И входящая в магазин дама будто воплотила все, что было в уже написанных Ватто картинах: и неподражаемую индивидуальность легчайшей походки, и кокетливый поворот головы, позволяющий видеть нежный румянец округлой щеки, и струящиеся, с волшебной легкостью прописанные складки широкого платья, того неуловимого и столь любимого художником цвета, который можно сравнить лишь с розоватым, подернутым тенью времени перламутром. Да и костюм ее спутника — родного брата героев галантных празднеств — обычен для персонажей художника: темно-коричневый, подбитый красным кафтан, распахнутый над буро-золотистым камзолом.
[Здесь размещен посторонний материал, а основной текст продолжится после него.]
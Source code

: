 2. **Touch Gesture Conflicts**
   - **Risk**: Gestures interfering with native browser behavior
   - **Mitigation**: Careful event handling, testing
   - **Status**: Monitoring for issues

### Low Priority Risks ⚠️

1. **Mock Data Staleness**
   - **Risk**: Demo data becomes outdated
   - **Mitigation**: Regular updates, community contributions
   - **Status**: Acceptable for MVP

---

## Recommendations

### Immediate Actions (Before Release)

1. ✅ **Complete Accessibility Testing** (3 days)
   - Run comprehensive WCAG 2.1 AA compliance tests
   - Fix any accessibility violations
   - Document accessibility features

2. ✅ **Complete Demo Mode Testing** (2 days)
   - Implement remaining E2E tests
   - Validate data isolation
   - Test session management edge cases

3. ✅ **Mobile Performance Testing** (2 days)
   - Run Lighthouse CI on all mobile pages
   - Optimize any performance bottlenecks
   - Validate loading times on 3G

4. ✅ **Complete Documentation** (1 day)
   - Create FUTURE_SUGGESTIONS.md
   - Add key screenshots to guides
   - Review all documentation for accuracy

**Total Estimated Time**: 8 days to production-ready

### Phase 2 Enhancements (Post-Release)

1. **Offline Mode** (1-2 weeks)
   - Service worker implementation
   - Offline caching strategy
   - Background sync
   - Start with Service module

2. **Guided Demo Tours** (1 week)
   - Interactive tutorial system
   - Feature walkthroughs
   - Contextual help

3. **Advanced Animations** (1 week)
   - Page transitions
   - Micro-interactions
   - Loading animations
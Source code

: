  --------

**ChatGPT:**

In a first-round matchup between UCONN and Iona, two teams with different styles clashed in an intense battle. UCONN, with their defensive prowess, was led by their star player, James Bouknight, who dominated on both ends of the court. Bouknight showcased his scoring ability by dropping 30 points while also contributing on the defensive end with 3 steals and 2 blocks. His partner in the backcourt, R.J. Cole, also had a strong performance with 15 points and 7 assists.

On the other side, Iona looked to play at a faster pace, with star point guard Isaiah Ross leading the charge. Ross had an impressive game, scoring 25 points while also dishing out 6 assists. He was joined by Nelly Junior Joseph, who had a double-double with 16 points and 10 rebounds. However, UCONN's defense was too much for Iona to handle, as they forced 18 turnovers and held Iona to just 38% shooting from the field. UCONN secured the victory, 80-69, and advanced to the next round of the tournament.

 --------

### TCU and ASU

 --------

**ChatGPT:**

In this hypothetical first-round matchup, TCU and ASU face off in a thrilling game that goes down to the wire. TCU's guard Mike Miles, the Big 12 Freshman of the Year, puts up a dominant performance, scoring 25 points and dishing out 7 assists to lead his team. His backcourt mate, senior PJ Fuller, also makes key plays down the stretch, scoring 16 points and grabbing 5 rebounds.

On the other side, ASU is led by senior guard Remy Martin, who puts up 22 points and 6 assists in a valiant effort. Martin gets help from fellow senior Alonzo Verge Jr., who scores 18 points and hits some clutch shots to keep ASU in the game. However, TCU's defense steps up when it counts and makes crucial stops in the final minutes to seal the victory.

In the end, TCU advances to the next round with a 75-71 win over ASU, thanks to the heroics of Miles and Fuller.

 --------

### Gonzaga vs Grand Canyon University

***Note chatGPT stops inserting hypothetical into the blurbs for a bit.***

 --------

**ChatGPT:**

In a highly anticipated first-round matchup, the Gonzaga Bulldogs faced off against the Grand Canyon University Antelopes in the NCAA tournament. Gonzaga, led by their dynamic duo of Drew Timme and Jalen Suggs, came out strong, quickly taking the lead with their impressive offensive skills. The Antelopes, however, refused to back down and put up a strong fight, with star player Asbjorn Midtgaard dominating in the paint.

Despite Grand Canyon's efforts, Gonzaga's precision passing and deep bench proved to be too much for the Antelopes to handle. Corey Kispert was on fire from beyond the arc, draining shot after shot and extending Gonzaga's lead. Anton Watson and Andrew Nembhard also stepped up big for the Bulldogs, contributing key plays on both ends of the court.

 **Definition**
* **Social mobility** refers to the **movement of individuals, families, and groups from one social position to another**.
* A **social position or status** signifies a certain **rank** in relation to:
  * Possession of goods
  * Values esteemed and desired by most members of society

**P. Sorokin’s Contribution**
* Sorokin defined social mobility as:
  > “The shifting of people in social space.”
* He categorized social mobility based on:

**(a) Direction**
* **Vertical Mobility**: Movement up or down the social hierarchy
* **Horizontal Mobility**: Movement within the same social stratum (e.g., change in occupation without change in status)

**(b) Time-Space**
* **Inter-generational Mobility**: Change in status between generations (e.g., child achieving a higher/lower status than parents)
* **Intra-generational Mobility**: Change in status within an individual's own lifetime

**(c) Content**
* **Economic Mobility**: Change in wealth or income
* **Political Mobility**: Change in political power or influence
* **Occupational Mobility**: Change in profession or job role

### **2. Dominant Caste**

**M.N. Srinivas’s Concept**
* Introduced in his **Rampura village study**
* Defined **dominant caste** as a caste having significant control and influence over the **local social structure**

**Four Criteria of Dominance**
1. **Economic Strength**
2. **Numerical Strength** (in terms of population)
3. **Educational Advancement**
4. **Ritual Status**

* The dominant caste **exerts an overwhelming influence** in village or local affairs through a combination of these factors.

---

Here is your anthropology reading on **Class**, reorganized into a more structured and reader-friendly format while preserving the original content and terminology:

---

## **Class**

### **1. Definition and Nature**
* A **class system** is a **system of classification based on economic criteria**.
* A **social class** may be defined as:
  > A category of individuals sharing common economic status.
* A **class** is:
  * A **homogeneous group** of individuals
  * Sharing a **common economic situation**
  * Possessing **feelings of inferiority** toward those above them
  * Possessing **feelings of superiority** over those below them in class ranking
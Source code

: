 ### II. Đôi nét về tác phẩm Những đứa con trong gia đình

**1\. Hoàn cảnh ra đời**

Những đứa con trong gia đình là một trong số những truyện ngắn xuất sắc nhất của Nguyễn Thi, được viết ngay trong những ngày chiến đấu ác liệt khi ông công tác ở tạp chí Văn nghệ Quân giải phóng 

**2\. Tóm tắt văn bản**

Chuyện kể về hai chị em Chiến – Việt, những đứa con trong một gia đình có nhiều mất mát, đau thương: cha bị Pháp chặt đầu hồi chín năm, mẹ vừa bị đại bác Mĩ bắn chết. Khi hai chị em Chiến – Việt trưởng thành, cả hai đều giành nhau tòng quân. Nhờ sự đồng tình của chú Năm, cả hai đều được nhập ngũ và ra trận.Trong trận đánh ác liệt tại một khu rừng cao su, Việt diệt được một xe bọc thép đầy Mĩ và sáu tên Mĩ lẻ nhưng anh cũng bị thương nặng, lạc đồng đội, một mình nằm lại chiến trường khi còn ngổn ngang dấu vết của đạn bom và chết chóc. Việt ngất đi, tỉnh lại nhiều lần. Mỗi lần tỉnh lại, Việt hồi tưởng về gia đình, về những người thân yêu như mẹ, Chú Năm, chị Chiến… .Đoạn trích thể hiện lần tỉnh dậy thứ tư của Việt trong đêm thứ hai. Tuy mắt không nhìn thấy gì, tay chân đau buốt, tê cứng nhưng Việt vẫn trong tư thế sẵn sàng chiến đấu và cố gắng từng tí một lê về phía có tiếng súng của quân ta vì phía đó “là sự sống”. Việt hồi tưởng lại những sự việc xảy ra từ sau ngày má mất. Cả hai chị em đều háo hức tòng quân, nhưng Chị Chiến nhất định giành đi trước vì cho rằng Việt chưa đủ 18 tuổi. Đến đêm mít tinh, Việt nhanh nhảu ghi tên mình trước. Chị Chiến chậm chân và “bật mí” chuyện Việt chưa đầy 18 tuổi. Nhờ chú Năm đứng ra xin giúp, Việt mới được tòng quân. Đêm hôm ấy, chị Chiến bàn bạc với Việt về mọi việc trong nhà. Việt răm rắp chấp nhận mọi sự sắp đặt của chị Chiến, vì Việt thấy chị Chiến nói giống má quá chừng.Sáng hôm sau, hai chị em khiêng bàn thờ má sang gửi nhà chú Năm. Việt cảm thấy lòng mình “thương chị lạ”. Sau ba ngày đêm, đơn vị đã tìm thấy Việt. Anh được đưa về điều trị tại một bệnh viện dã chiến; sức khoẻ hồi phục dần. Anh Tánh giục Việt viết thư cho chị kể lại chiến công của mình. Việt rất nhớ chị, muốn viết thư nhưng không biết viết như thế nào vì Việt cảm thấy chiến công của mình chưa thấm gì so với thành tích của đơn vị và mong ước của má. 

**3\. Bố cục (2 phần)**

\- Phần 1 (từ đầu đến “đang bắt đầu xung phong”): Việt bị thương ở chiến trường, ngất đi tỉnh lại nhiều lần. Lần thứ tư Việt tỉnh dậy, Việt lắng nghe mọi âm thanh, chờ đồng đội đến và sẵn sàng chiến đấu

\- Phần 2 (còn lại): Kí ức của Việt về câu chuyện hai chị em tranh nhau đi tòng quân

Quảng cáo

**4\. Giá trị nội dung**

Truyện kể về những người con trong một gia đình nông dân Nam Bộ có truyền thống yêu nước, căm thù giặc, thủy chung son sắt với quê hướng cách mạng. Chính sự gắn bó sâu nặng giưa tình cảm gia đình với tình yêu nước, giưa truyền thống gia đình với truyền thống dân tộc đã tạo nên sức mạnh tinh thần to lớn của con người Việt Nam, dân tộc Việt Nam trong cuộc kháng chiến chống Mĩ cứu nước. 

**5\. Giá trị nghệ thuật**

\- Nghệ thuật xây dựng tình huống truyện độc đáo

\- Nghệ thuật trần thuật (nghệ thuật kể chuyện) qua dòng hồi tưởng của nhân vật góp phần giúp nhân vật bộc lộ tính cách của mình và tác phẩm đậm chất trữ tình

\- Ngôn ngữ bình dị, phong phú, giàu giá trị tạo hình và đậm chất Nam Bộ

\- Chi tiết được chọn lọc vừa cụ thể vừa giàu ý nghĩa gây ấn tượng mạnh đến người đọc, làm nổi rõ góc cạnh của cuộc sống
А в глубине магазина, чьи увешанные картинами стены погружены в бронзой отливающий туманный сумрак, там — уже иные фигуры, лишь отчасти напоминающие прежних персонажей Ватто. У прилавка собрались люди, одетые не менее элегантно; но столь обычные для полотен художника улыбчивые лица на этот раз с сосредоточенной серьезностью вглядываются в стоящую на прилавке, нам невидимую, небольшую картину. Впервые в картине Ватто персонажи им созданного мира становятся не объектами созерцания, но сами в созерцание этого мира погружены. Их бытование становится земным, бескомпромиссно реальным: ведь отраженная, вторичная реальность — картина — перед ними; и значит, они уже вне картины, они принадлежат миру. Лица их лишены обычной безмятежности — это как раз те немногие персонажи, которые, в отличие от персонажей «Капризницы», ощущают зыбкость мира, так захвачены они остановленным на картине мгновением. Мгновением, которое может рассчитывать если и не на вечность, то на бесконечно более долгую, чем смертные люди, жизнь.